Scats dont need salt (well not all of them any way) it depends entirely from where abouts in the river they are from, my scats fully grown now and lives in a six foot freshwater tank has done for years, its healthy, eats anything likes to chase and play. Also not both sexes migrate down river I think its only the females to lay eggs or something like that of the top of my head, I'll get googling and get ya the info
 
Yeah and he sounds like a really good fish keeper :crazy:

All my scats died after about four years in captivity because of a hardening of eggs inside them (egg bound) because all the scats I had turned out to be females. I still have one huge female left, going now into her sixth year. It is a pity that I was never able to come across a male scat, and sometimes I think that only females migrate to brackish water. This has its parallel in Monodactylus: I never found a male in brackish water. I opened at least twenty of them: all were females.
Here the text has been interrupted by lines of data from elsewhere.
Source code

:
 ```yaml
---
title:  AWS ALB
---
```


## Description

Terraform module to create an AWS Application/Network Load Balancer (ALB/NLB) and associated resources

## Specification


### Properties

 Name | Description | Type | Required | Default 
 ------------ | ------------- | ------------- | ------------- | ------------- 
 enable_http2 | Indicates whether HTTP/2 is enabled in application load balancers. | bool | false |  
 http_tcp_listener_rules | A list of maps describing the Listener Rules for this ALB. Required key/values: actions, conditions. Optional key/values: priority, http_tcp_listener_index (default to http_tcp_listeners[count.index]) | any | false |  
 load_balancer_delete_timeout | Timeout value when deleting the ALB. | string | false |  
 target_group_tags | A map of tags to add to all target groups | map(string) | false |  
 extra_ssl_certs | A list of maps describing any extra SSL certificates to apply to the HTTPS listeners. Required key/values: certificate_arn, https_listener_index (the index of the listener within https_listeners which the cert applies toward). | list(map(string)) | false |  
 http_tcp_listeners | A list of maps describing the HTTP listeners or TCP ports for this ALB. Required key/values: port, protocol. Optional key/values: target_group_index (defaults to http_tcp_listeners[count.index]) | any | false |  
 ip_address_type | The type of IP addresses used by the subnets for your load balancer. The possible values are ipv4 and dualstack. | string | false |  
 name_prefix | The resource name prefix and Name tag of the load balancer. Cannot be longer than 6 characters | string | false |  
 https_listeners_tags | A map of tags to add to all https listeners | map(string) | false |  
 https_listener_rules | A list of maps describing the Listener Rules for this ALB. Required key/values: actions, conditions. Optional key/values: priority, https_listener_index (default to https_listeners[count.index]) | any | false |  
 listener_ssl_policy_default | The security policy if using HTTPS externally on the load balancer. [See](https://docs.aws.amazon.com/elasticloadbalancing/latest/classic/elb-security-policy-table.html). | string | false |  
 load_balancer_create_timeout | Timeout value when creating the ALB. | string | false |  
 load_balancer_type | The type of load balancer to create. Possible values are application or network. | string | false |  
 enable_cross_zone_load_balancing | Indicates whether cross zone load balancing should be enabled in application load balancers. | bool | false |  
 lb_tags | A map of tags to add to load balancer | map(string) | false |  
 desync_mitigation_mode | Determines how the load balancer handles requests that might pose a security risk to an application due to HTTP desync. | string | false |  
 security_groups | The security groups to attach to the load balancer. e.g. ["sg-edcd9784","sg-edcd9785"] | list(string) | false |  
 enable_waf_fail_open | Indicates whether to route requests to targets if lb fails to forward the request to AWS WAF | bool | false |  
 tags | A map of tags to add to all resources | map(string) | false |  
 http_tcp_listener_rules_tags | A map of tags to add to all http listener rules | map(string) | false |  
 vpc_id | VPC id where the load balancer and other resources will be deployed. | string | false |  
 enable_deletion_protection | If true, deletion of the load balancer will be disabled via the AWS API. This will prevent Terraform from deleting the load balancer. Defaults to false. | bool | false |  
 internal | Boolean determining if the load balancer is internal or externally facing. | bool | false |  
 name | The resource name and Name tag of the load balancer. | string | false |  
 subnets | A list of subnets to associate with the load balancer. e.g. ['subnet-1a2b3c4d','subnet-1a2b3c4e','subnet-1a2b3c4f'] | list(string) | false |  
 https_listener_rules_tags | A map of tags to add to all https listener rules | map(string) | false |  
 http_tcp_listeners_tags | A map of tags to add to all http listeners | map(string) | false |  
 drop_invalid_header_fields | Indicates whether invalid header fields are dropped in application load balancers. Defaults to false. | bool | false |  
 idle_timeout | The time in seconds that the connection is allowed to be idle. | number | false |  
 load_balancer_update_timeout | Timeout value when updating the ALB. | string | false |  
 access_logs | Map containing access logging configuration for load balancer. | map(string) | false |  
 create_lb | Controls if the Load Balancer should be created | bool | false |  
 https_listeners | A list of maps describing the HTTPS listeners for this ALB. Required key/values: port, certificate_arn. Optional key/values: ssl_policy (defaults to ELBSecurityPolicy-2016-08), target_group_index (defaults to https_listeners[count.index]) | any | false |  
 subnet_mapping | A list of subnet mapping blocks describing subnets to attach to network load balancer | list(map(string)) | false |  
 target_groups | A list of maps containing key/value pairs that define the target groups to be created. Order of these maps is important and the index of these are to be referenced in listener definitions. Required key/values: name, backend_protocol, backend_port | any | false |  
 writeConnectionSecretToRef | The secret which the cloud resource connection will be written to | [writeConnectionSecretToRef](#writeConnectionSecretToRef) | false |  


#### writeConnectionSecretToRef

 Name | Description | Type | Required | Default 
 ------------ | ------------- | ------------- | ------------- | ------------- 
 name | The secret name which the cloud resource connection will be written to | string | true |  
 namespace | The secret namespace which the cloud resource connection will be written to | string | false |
Scats live in salty water so they should be kept in salty water. I have kept scats for years in brackish water varying from 1.005 to 1.018 with no problems while everyone i have known who has tried to keep them in freshwater has lost them or had to rehome them to a brackish tank due to constant illness. The experience of many proffessional and hobbiest level aquarists far outweighs the information in one artical full of very poor advice

from the artical

It has been said that scats must he kept in hard, alkaline and slightly saline water: for this reason it is commonly advised to add some table salt to the water. Nothing could be more wrong, because most of the scats are not dying because of low salinity. Aquarists often find that the addition of salt does not have any beneficial effect on their fish at all.

Table salt!! I'm not suprised that adding table salt doesnt have any benefitial effect, its not sodium chloride that the fish need but marine salt which is a mixture of minerals and salts found in seawater.

To prevent phenol poisoning I use an activated charcoal filter. One pint of this charcoal in a five gallon tank occupied by two scats remains active for four to six weeks.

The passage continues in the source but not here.